[Start of Attachment]
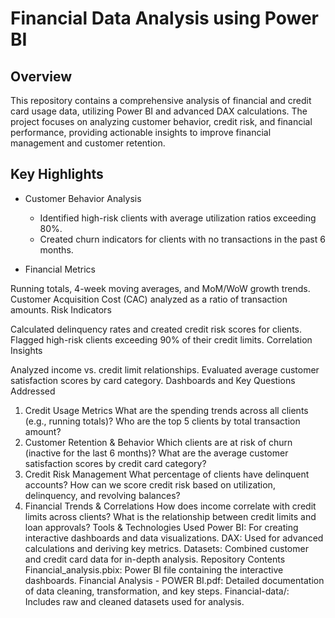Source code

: # Financial Data Analysis using Power BI
## Overview
This repository contains a comprehensive analysis of financial and credit card usage data, utilizing Power BI and advanced DAX calculations. The project focuses on analyzing customer behavior, credit risk, and financial performance, providing actionable insights to improve financial management and customer retention.

## Key Highlights
- Customer Behavior Analysis

  - Identified high-risk clients with average utilization ratios exceeding 80%.
  - Created churn indicators for clients with no transactions in the past 6 months.
- Financial Metrics

Running totals, 4-week moving averages, and MoM/WoW growth trends.
Customer Acquisition Cost (CAC) analyzed as a ratio of transaction amounts.
Risk Indicators

Calculated delinquency rates and created credit risk scores for clients.
Flagged high-risk clients exceeding 90% of their credit limits.
Correlation Insights

Analyzed income vs. credit limit relationships.
Evaluated average customer satisfaction scores by card category.
Dashboards and Key Questions Addressed
1. Credit Usage Metrics
What are the spending trends across all clients (e.g., running totals)?
Who are the top 5 clients by total transaction amount?
2. Customer Retention & Behavior
Which clients are at risk of churn (inactive for the last 6 months)?
What are the average customer satisfaction scores by credit card category?
3. Credit Risk Management
What percentage of clients have delinquent accounts?
How can we score credit risk based on utilization, delinquency, and revolving balances?
4. Financial Trends & Correlations
How does income correlate with credit limits across clients?
What is the relationship between credit limits and loan approvals?
Tools & Technologies Used
Power BI: For creating interactive dashboards and data visualizations.
DAX: Used for advanced calculations and deriving key metrics.
Datasets: Combined customer and credit card data for in-depth analysis.
Repository Contents
Financial_analysis.pbix: Power BI file containing the interactive dashboards.
Financial Analysis - POWER BI.pdf: Detailed documentation of data cleaning, transformation, and key steps.
Financial-data/: Includes raw and cleaned datasets used for analysis.
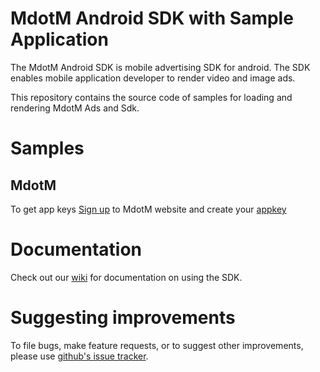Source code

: MdotM Android SDK with Sample Application
=============================
The MdotM Android SDK is mobile advertising SDK for android. The SDK enables mobile application developer to render video and image ads.

This repository contains the source code of samples for loading and rendering MdotM Ads and Sdk.


Samples
=======
MdotM
-----
To get app keys [Sign up](http://platform.mdotm.com/page/register/publisher) to MdotM website and create your [appkey](http://platform.mdotm.com/account/sites)


Documentation
==============
Check out our [wiki](http://docs.mdotm.com/index.php/MdotM_Android_SDK) for documentation on using the SDK.

Suggesting improvements
=======================
To file bugs, make feature requests, or to suggest other improvements, please use [github's issue tracker](https://github.com/MdotMAds/Android-SDK/issues).
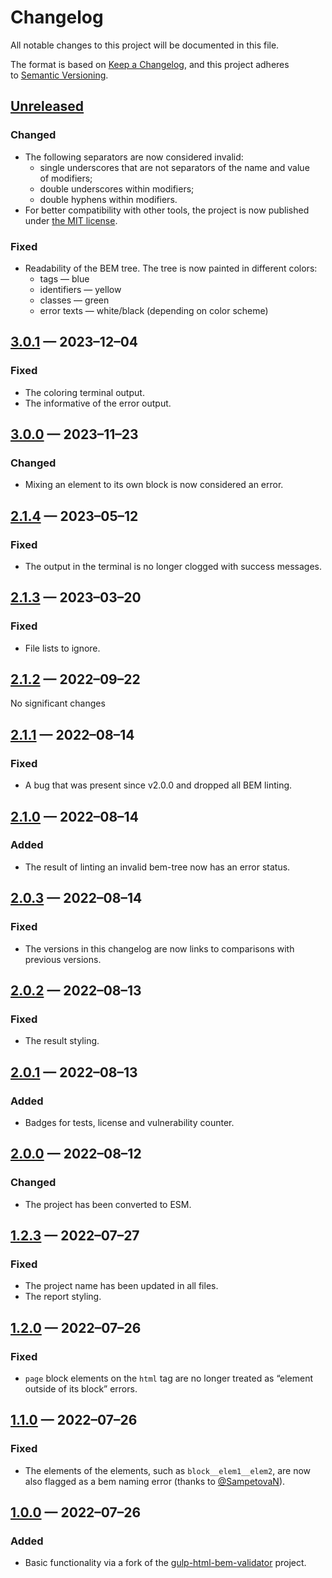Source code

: <!-- markdownlint-disable MD024 -->
# Changelog

All notable changes to this project will be documented in this file.

The format is based on [Keep a Changelog](https://keepachangelog.com), and this project adheres to [Semantic Versioning](https://semver.org).

## [Unreleased]

### Changed

- The following separators are now considered invalid:
	- single underscores that are not separators of the name and value of modifiers;
	- double underscores within modifiers;
	- double hyphens within modifiers.
- For better compatibility with other tools, the project is now published under [the MIT license](./LICENSE.md).

### Fixed

- Readability of the BEM tree. The tree is now painted in different colors:
	- tags — blue
	- identifiers — yellow
	- classes — green
	- error texts — white/black (depending on color scheme)

## [3.0.1] — 2023–12–04

### Fixed

- The coloring terminal output.
- The informative of the error output.

## [3.0.0] — 2023–11–23

### Changed

- Mixing an element to its own block is now considered an error.

## [2.1.4] — 2023–05–12

### Fixed

- The output in the terminal is no longer clogged with success messages.

## [2.1.3] — 2023–03–20

### Fixed

- File lists to ignore.

## [2.1.2] — 2022–09–22

No significant changes

## [2.1.1] — 2022–08–14

### Fixed

- A bug that was present since v2.0.0 and dropped all BEM linting.

## [2.1.0] — 2022–08–14

### Added

- The result of linting an invalid bem-tree now has an error status.

## [2.0.3] — 2022–08–14

### Fixed

- The versions in this changelog are now links to comparisons with previous versions.

## [2.0.2] — 2022–08–13

### Fixed

- The result styling.

## [2.0.1] — 2022–08–13

### Added

- Badges for tests, license and vulnerability counter.

## [2.0.0] — 2022–08–12

### Changed

- The project has been converted to ESM.

## [1.2.3] — 2022–07–27

### Fixed

- The project name has been updated in all files.
- The report styling.

## [1.2.0] — 2022–07–26

### Fixed

- `page` block elements on the `html` tag are no longer treated as “element outside of its block” errors.

## [1.1.0] — 2022–07–26

### Fixed

- The elements of the elements, such as `block__elem1__elem2`, are now also flagged as a bem naming error (thanks to [@SampetovaN](https://github.com/SampetovaN)).

## [1.0.0] — 2022–07–26

### Added

- Basic functionality via a fork of the [gulp-html-bem-validator](https://github.com/dDenysS/gulp-html-bem-validator/) project.

[Unreleased]: https://github.com/firefoxic/gulp-html-bemlinter/compare/v3.0.1...HEAD
[3.0.1]: https://github.com/firefoxic/gulp-html-bemlinter/compare/v3.0.0...v3.0.1
[3.0.0]: https://github.com/firefoxic/gulp-html-bemlinter/compare/v2.1.4...v3.0.0
[2.1.4]: https://github.com/firefoxic/gulp-html-bemlinter/compare/v2.1.3...v2.1.4
[2.1.3]: https://github.com/firefoxic/gulp-html-bemlinter/compare/v2.1.2...v2.1.3
[2.1.2]: https://github.com/firefoxic/gulp-html-bemlinter/compare/v2.1.1...v2.1.2
[2.1.1]: https://github.com/firefoxic/gulp-html-bemlinter/compare/v2.1.0...v2.1.1
[2.1.0]: https://github.com/firefoxic/gulp-html-bemlinter/compare/v2.0.3...v2.1.0
[2.0.3]: https://github.com/firefoxic/gulp-html-bemlinter/compare/v2.0.2...v2.0.3
[2.0.2]: https://github.com/firefoxic/gulp-html-bemlinter/compare/v2.0.1...v2.0.2
[2.0.1]: https://github.com/firefoxic/gulp-html-bemlinter/compare/v2.0.0...v2.0.1
[2.0.0]: https://github.com/firefoxic/gulp-html-bemlinter/compare/v1.2.3...v2.0.0
[1.2.3]: https://github.com/firefoxic/gulp-html-bemlinter/compare/v1.2.0...v1.2.3
[1.2.0]: https://github.com/firefoxic/gulp-html-bemlinter/compare/v1.1.0...v1.2.0
[1.1.0]: https://github.com/firefoxic/gulp-html-bemlinter/compare/v1.0.0...v1.1.0
[1.0.0]: https://github.com/firefoxic/gulp-html-bemlinter/releases/tag/v1.0.0
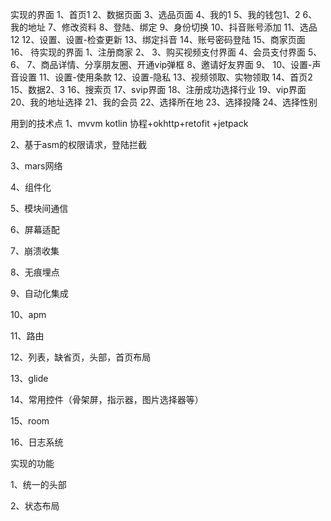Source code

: 实现的界面
1、首页1
2、数据页面
3、选品页面
4、我的1
5、我的钱包1、2
6、我的地址
7、修改资料
8、登陆、绑定
9、身份切换
10、抖音账号添加
11、选品12
12、设置、设置-检查更新
13、绑定抖音
14、账号密码登陆
15、商家页面
16、
待实现的界面
1、注册商家
2、
3、购买视频支付界面
4、会员支付界面
5、
6、
7、商品详情、分享朋友圈、开通vip弹框
8、邀请好友界面
9、
10、设置-声音设置
11、设置-使用条款
12、设置-隐私
13、视频领取、实物领取
14、首页2
15、数据2、3
16、搜索页
17、svip界面
18、注册成功选择行业
19、vip界面
20、我的地址选择
21、我的会员
22、选择所在地
23、选择投降
24、选择性别

用到的技术点
1、mvvm kotlin 协程+okhttp+retofit +jetpack

2、基于asm的权限请求，登陆拦截

3、mars网络

4、组件化

5、模块间通信

6、屏幕适配

7、崩溃收集

8、无痕埋点

9、自动化集成

10、apm

11、路由

12、列表，缺省页，头部，首页布局

13、glide

14、常用控件（骨架屏，指示器，图片选择器等）

15、room

16、日志系统

实现的功能

1、统一的头部

2、状态布局


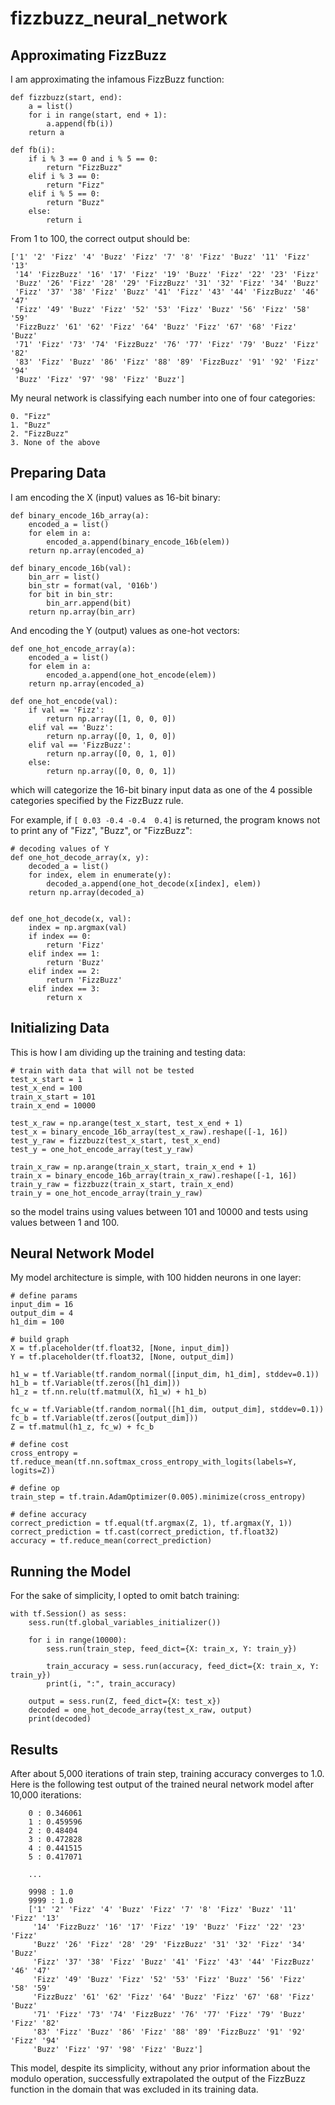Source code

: # fizzbuzz_neural_network
## Approximating FizzBuzz
I am approximating the infamous FizzBuzz function:

    def fizzbuzz(start, end):
        a = list()
        for i in range(start, end + 1):
            a.append(fb(i))
        return a
    
    def fb(i):
        if i % 3 == 0 and i % 5 == 0:
            return "FizzBuzz"
        elif i % 3 == 0:
            return "Fizz"
        elif i % 5 == 0:
            return "Buzz"
        else:
            return i

From 1 to 100, the correct output should be:

    ['1' '2' 'Fizz' '4' 'Buzz' 'Fizz' '7' '8' 'Fizz' 'Buzz' '11' 'Fizz' '13'
     '14' 'FizzBuzz' '16' '17' 'Fizz' '19' 'Buzz' 'Fizz' '22' '23' 'Fizz'
     'Buzz' '26' 'Fizz' '28' '29' 'FizzBuzz' '31' '32' 'Fizz' '34' 'Buzz'
     'Fizz' '37' '38' 'Fizz' 'Buzz' '41' 'Fizz' '43' '44' 'FizzBuzz' '46' '47'
     'Fizz' '49' 'Buzz' 'Fizz' '52' '53' 'Fizz' 'Buzz' '56' 'Fizz' '58' '59'
     'FizzBuzz' '61' '62' 'Fizz' '64' 'Buzz' 'Fizz' '67' '68' 'Fizz' 'Buzz'
     '71' 'Fizz' '73' '74' 'FizzBuzz' '76' '77' 'Fizz' '79' 'Buzz' 'Fizz' '82'
     '83' 'Fizz' 'Buzz' '86' 'Fizz' '88' '89' 'FizzBuzz' '91' '92' 'Fizz' '94'
     'Buzz' 'Fizz' '97' '98' 'Fizz' 'Buzz']

My neural network is classifying each number into one of four categories:

    0. "Fizz"
    1. "Buzz"
    2. "FizzBuzz"
    3. None of the above

## Preparing Data
I am encoding the X (input) values as 16-bit binary:

    def binary_encode_16b_array(a):
        encoded_a = list()
        for elem in a:
            encoded_a.append(binary_encode_16b(elem))
        return np.array(encoded_a)
    
    def binary_encode_16b(val):
        bin_arr = list()
        bin_str = format(val, '016b')
        for bit in bin_str:
            bin_arr.append(bit)
        return np.array(bin_arr)

And encoding the Y (output) values as one-hot vectors:

    def one_hot_encode_array(a):
        encoded_a = list()
        for elem in a:
            encoded_a.append(one_hot_encode(elem))
        return np.array(encoded_a)
    
    def one_hot_encode(val):
        if val == 'Fizz':
            return np.array([1, 0, 0, 0])
        elif val == 'Buzz':
            return np.array([0, 1, 0, 0])
        elif val == 'FizzBuzz':
            return np.array([0, 0, 1, 0])
        else:
            return np.array([0, 0, 0, 1])

which will categorize the 16-bit binary input data as one of the 4 possible categories specified by the FizzBuzz rule.

For example, if `[ 0.03 -0.4 -0.4  0.4]` is returned, the program knows not to print any of "Fizz", "Buzz", or "FizzBuzz":

    # decoding values of Y
    def one_hot_decode_array(x, y):
        decoded_a = list()
        for index, elem in enumerate(y):
            decoded_a.append(one_hot_decode(x[index], elem))
        return np.array(decoded_a)
    
    
    def one_hot_decode(x, val):
        index = np.argmax(val)
        if index == 0:
            return 'Fizz'
        elif index == 1:
            return 'Buzz'
        elif index == 2:
            return 'FizzBuzz'
        elif index == 3:
            return x

## Initializing Data
This is how I am dividing up the training and testing data:

    # train with data that will not be tested
    test_x_start = 1
    test_x_end = 100
    train_x_start = 101
    train_x_end = 10000
    
    test_x_raw = np.arange(test_x_start, test_x_end + 1)
    test_x = binary_encode_16b_array(test_x_raw).reshape([-1, 16])
    test_y_raw = fizzbuzz(test_x_start, test_x_end)
    test_y = one_hot_encode_array(test_y_raw)
    
    train_x_raw = np.arange(train_x_start, train_x_end + 1)
    train_x = binary_encode_16b_array(train_x_raw).reshape([-1, 16])
    train_y_raw = fizzbuzz(train_x_start, train_x_end)
    train_y = one_hot_encode_array(train_y_raw)

so the model trains using values between 101 and 10000 and tests using values between 1 and 100.

## Neural Network Model
My model architecture is simple, with 100 hidden neurons in one layer:

    # define params
    input_dim = 16
    output_dim = 4
    h1_dim = 100

    # build graph
    X = tf.placeholder(tf.float32, [None, input_dim])
    Y = tf.placeholder(tf.float32, [None, output_dim])
    
    h1_w = tf.Variable(tf.random_normal([input_dim, h1_dim], stddev=0.1))
    h1_b = tf.Variable(tf.zeros([h1_dim]))
    h1_z = tf.nn.relu(tf.matmul(X, h1_w) + h1_b)
    
    fc_w = tf.Variable(tf.random_normal([h1_dim, output_dim], stddev=0.1))
    fc_b = tf.Variable(tf.zeros([output_dim]))
    Z = tf.matmul(h1_z, fc_w) + fc_b
    
    # define cost
    cross_entropy = tf.reduce_mean(tf.nn.softmax_cross_entropy_with_logits(labels=Y, logits=Z))
    
    # define op
    train_step = tf.train.AdamOptimizer(0.005).minimize(cross_entropy)
    
    # define accuracy
    correct_prediction = tf.equal(tf.argmax(Z, 1), tf.argmax(Y, 1))
    correct_prediction = tf.cast(correct_prediction, tf.float32)
    accuracy = tf.reduce_mean(correct_prediction)

## Running the Model
For the sake of simplicity, I opted to omit batch training:

    with tf.Session() as sess:
        sess.run(tf.global_variables_initializer())
    
        for i in range(10000):
            sess.run(train_step, feed_dict={X: train_x, Y: train_y})
    
            train_accuracy = sess.run(accuracy, feed_dict={X: train_x, Y: train_y})
            print(i, ":", train_accuracy)
    
        output = sess.run(Z, feed_dict={X: test_x})
        decoded = one_hot_decode_array(test_x_raw, output)
        print(decoded)

## Results
After about 5,000 iterations of train step, training accuracy converges to 1.0. Here is the following test output of the trained neural network model after 10,000 iterations:

        0 : 0.346061
        1 : 0.459596
        2 : 0.48404
        3 : 0.472828
        4 : 0.441515
        5 : 0.417071
        
        ...
        
        9998 : 1.0
        9999 : 1.0
        ['1' '2' 'Fizz' '4' 'Buzz' 'Fizz' '7' '8' 'Fizz' 'Buzz' '11' 'Fizz' '13'
         '14' 'FizzBuzz' '16' '17' 'Fizz' '19' 'Buzz' 'Fizz' '22' '23' 'Fizz'
         'Buzz' '26' 'Fizz' '28' '29' 'FizzBuzz' '31' '32' 'Fizz' '34' 'Buzz'
         'Fizz' '37' '38' 'Fizz' 'Buzz' '41' 'Fizz' '43' '44' 'FizzBuzz' '46' '47'
         'Fizz' '49' 'Buzz' 'Fizz' '52' '53' 'Fizz' 'Buzz' '56' 'Fizz' '58' '59'
         'FizzBuzz' '61' '62' 'Fizz' '64' 'Buzz' 'Fizz' '67' '68' 'Fizz' 'Buzz'
         '71' 'Fizz' '73' '74' 'FizzBuzz' '76' '77' 'Fizz' '79' 'Buzz' 'Fizz' '82'
         '83' 'Fizz' 'Buzz' '86' 'Fizz' '88' '89' 'FizzBuzz' '91' '92' 'Fizz' '94'
         'Buzz' 'Fizz' '97' '98' 'Fizz' 'Buzz']

This model, despite its simplicity, without any prior information about the modulo operation, successfully extrapolated the output of the FizzBuzz function in the domain that was excluded in its training data.
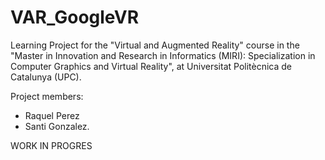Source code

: # VAR_GoogleVR
Learning Project for the "Virtual and Augmented Reality" course in the "Master in Innovation and Research in Informatics (MIRI): Specialization in Computer Graphics and Virtual Reality", at Universitat Politècnica de Catalunya (UPC). 

Project members: 
- Raquel Perez
- Santi Gonzalez.

WORK IN PROGRES
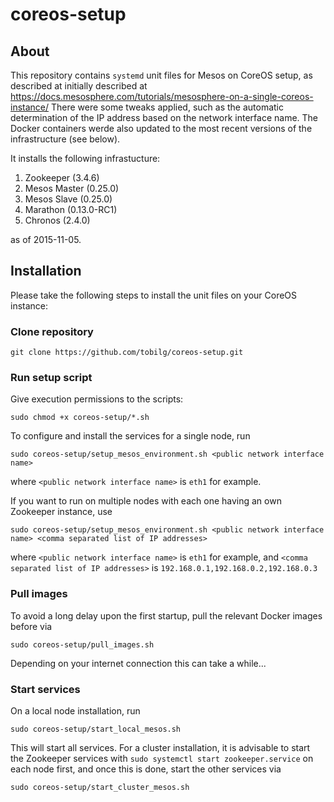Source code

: # coreos-setup

## About

This repository contains `systemd` unit files for Mesos on CoreOS setup, as described at initially described at https://docs.mesosphere.com/tutorials/mesosphere-on-a-single-coreos-instance/
There were some tweaks applied, such as the automatic determination of the IP address based on the network interface name. The Docker containers werde also updated to the most recent versions of the infrastructure (see below).

It installs the following infrastucture:

1. Zookeeper (3.4.6)
2. Mesos Master (0.25.0)
3. Mesos Slave (0.25.0)
4. Marathon (0.13.0-RC1)
5. Chronos (2.4.0)

as of 2015-11-05.

## Installation

Please take the following steps to install the unit files on your CoreOS instance:

### Clone repository

    git clone https://github.com/tobilg/coreos-setup.git

### Run setup script

Give execution permissions to the scripts:

    sudo chmod +x coreos-setup/*.sh

To configure and install the services for a single node, run 

    sudo coreos-setup/setup_mesos_environment.sh <public network interface name>

where `<public network interface name>` is `eth1` for example.

If you want to run on multiple nodes with each one having an own Zookeeper instance, use

    sudo coreos-setup/setup_mesos_environment.sh <public network interface name> <comma separated list of IP addresses>

where `<public network interface name>` is `eth1` for example, and `<comma separated list of IP addresses>` is `192.168.0.1,192.168.0.2,192.168.0.3`

### Pull images

To avoid a long delay upon the first startup, pull the relevant Docker images before via

    sudo coreos-setup/pull_images.sh

Depending on your internet connection this can take a while...

### Start services

On a local node installation, run

    sudo coreos-setup/start_local_mesos.sh
	
This will start all services. For a cluster installation, it is advisable to start the Zookeeper services with `sudo systemctl start zookeeper.service` on each node first, and once this is done, start the other services via

    sudo coreos-setup/start_cluster_mesos.sh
[End of Attachment]
_Task prompt:_ Repeat exactly the lines from the one containing "sudo coreos-setup/start_local_mesos.sh" to the end of the records.

_Finished exercise:_
    sudo coreos-setup/start_local_mesos.sh
	
This will start all services. For a cluster installation, it is advisable to start the Zookeeper services with `sudo systemctl start zookeeper.service` on each node first, and once this is done, start the other services via

    sudo coreos-setup/start_cluster_mesos.sh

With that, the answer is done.